AKP dış siyaset kurmaylarının sessiz kalmayı tercih ettiği bu arayı da biz dolduralım dilerseniz. Amerikan Dışişleri Bakan Yardımcısı Richard Armitage Abdullah Gül'ün yola çıkmasından bir gün önce, 2 Ocak'ta Ankara'ya geliyor.
Ortadoğu'dan Sorumlu Bakan Yardımcısı William Burns de ona eşlik ediyor. Türkiye'den sonraki durakları, Suriye ve Ürdün. Üç ülke özenle seçilmiş, ziyaret programını okuyan herkes, hedefte hala İran var demek ki diyecek.
Ancak bu kadarcık rahatlamanın bile bedeli var. Armitage ve Burns'un çantaları Suriye, Türkiye ve Ürdün'le sözde gevşeme için Amerika'nın biçtiği karşılıkla tıka-basa dolu. Her üç ülkeden de kırmızı çizgileri kaldırmaları 'Amerika'yla müttefik olmanın bir gereği olarak" istenecek.

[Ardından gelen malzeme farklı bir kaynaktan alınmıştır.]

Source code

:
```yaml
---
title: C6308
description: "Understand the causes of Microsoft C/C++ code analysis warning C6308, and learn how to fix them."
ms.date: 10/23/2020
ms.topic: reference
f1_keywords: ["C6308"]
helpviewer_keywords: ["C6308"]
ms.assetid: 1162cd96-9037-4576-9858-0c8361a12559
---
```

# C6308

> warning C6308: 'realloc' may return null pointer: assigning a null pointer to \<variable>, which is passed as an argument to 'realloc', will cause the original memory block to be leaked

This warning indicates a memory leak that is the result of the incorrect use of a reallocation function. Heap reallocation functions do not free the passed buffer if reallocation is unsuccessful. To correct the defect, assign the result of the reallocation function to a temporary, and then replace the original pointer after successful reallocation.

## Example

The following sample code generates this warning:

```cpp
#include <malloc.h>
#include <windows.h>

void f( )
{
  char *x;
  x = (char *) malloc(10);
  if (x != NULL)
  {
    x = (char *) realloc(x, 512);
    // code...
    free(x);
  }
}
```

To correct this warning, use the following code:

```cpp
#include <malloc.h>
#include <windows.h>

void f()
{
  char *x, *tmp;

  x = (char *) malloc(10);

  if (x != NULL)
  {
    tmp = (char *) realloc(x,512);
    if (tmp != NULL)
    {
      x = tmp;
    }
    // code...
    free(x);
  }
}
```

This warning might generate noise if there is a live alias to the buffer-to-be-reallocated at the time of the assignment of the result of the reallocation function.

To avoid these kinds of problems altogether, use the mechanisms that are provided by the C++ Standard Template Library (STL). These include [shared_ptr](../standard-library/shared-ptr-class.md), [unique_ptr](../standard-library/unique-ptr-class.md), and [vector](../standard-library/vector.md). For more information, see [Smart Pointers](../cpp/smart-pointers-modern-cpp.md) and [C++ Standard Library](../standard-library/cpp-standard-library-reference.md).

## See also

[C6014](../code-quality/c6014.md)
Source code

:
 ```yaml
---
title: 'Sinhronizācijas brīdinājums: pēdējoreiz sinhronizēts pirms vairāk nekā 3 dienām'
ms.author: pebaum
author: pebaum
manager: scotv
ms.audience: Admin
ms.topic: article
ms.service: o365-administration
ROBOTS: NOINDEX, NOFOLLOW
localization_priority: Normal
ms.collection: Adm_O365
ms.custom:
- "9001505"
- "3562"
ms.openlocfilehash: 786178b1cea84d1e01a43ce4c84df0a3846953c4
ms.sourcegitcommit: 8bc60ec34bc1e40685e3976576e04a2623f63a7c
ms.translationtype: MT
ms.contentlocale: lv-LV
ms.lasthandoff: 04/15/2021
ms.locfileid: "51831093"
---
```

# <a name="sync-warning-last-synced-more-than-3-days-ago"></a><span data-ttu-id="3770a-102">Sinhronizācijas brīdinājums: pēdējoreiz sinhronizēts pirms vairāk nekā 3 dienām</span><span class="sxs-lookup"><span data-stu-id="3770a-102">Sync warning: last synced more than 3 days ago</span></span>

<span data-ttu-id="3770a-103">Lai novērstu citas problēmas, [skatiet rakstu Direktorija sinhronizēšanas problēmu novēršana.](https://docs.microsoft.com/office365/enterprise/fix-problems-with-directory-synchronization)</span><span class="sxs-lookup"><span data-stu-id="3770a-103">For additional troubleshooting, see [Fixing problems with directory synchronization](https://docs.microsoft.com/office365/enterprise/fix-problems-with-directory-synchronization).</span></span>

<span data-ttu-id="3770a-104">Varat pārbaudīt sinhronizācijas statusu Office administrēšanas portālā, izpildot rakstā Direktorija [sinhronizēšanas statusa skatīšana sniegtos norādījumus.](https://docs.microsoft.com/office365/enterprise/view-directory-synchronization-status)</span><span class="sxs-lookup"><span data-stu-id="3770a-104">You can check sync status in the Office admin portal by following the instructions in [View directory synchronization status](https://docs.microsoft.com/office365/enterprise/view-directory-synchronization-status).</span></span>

Suriye ve Ürdün'ün önünde basit bir havuç sopa seçimi var. Pakistan'ın Taliban'a Ecevit-Bahçeli döneminden beridir Türkiye'nin de Çeçenlere uyguladığı baskının benzerini devreye koyacaklar. Irak mücahitlerine yardım ettiğinden şüphelenilen herkes suç unsuru olsun olmasın takibe alınacak, bilgileri Amerikan istihbaratıyla paylaşılacak. Türkiye'den ise ek talepler gündemde. Bunlardan birisi, "Geçtiğimiz ay Şarm eş-Şeyh'te kukla Irak hükümetiyle Abdullah Gül'ün imzaladığı sınır güvenliği anlaşması geniş yorumlansın, direniş unsurlarını sıkıştırmak için Türk toprakları kullanıma açılsın. Böylece tezkere bunalımını resmen tarihe gömelim." Bir diğeri,
"Amerika'nın bölgede en güvendiği unsur olan Kürtler üzerinde her türlü tahdit ve çekincenizi kaldırın." Bunları ve daha bir çok tatsız dayatmayı Armitage seslendirecek. Amerikan dış siyasetinin yolu yordamı böyle.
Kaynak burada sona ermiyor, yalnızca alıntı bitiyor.